There was a time when green cars – like peanuts in the pits – were considered bad mojo, but someone forgot to tell Gordie Bonin that. I always loved this car – and it made me drink an awful lot of Bubble Up soda during my high school days – and "240," with whom I worked at NHRA for many years, remains a good friend. The scene is Indy 1976; note the lack of guardwall in front of the photographers in the famous triangle.
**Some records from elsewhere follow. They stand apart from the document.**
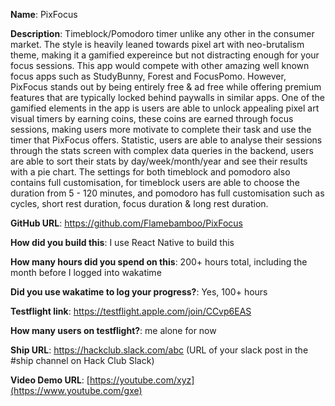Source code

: **Name**: PixFocus

**Description**: Timeblock/Pomodoro timer unlike any other in the consumer market. The style is heavily leaned towards pixel art with neo-brutalism theme, 
making it a gamified expereince but not distracting enough for your focus sessions. 
This app would compete with other amazing well known focus apps such as StudyBunny, Forest and FocusPomo. However, PixFocus stands out by being entirely free & ad free while offering premium features that are typically locked behind paywalls in similar apps. 
One of the gamified elements in the app is users are able to unlock appealing pixel art visual timers by earning coins, these coins are earned through focus sessions, making users more motivate to complete their task and use the timer that PixFocus offers. 
Statistic, users are able to analyse their sessions through the stats screen with complex data queries in the backend, users are able to sort their stats by day/week/month/year 
and see their results with a pie chart. The settings for both timeblock and pomodoro also contains full customisation, for timeblock users are able to choose the duration from 5 - 120 minutes, and pomodoro has full customisation such as cycles, short rest duration, focus duration & long rest duration.

**GitHub URL**: https://github.com/Flamebamboo/PixFocus

**How did you build this**: I use React Native to build this

**How many hours did you spend on this**: 200+ hours total, including the month before I logged into wakatime

**Did you use wakatime to log your progress?**: Yes, 100+ hours

**Testflight link**:
https://testflight.apple.com/join/CCvp6EAS

**How many users on testflight?**:
me alone for now

**Ship URL**: https://hackclub.slack.com/abc (URL of your slack post in the #ship channel on Hack Club Slack)

**Video Demo URL**: [https://youtube.com/xyz](https://www.youtube.com/gxe)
Man, that unobstructed view made for some nice shots in the day.

Here's another shot from Indy, this time in the pits in 1973, showing a couple of the lesser-known lights of the day, Ronnie Martin, foreground, and Chuck Kurzawa. Martin drove Robert Anderson's Metarie, La.-based dragster for three seasons but also had driven great cars for guys like Leonard Abbott, Sid Waterman, Gene Mooneyham, Prentiss Cunningham, and Chuck Tanko. The win the world championship in 1970 by winning the World Finals. Detroit-based Kurzawa's career spanned three decades of on-again, off-again competition in Top Fuel, including a stint with the famed Ramchargers team in the late 1960s. According to Bill Holland, that's car owner Bob Farmer (of Bob's Drag Chutes fame) tending to the Kurzawa car in the background.

I never got a chance to meet him, but John Austin is one of the true legendary characters of the 1970s. Nicknamed "Tarzan" for reasons that would be obvious to anyone who spent an evening with him, the former Tommy Ivo crewmember also made good behind the wheel, especially in this car, the Greg Scheigert-owned Hot Tuna dragster, shown in the pits at U.S. 131 during the 1973 Pop Hot Rod meet. It was Austin, in this car, who was in other lane when "T.V. Tommy" went upside down in Pomona in 1974. Love not just those wheel pants but the psychedelic 1970s paint scheme.

Before he became a Top Fuel hero and even before he became a national-event-winning Top Alcohol Dragster racer, Joe Amato wheeled this car, the Gabriel Hijacker Monza. Gabriel Hijackers were popular shock absorbers back in the day that could be aired up to raise a car's rake for either performance or looks. This is Indy 1976. I'm sure glad that Amato got out of Top Alcohol Funny Car because, for a while, there was another Joe Amato in the same class, "Wiskey Joe" Amato out of Chicago, and it got to be kinda confusing during our race reporting. "Wiskey Joe" (not sure why he spelled it that way) died in the early 1980s, in a traffic accident as I recall.

We just lost Lou Sattelmaier earlier this year. A lot of modern-day fans knew him from his line of Sonic Thunder jet Funny Cars, but before that, folks knew him for this great car, a 1932 3-window Model B that he ran in the gas classes throughout the 1970s. The scene is the 1974 U.S. Nationals.

After he gave up driving in Top Fuel, White Bear Lake, Minn.'s Bill Schifsky gave a lot of drivers a chance to drive his Funny Cars throughout the years, including this entry, the Beartown Shaker, which was wheeled by future luminaries such as Mike Dunn and Rick Johnson, pictured, in 1979, as well as Topper Kramer and Glenn Mikres. Doc Halladay once also was Schifksy's partner (on the Cox Pinto, which was made into a great nitro-powered scale dragster toy); Schifksy's son, Chuck, also went on to great things. He was part of a power trio of young wrenches — along with future tuning star Mike Green – working under Lee Beard on Gary Orsmby's championship-winning Castrol GTX Top Fueler and later went into the journalism field (in which he rose to the lofty position of executive editor at highly regarded Motor Trend) and today is a regional director of public relations for American Honda.

OK, that's it for this edition of Fan Fotos. I'll be back later this week after we finish the current issue and its very special subject matter. I hinted at it last week but couldn’t reveal it until all of the pieces were in place, but it's another special themed issue, like our recent Top 10 Lists installment, called Most Intriguing People. The staff looked around the NHRA landscape, and we picked eight subjects whose interests both in and out of drag racing make them very intriguing candidates. I'll reveal them later this week and a little insight into each. How many can you guess?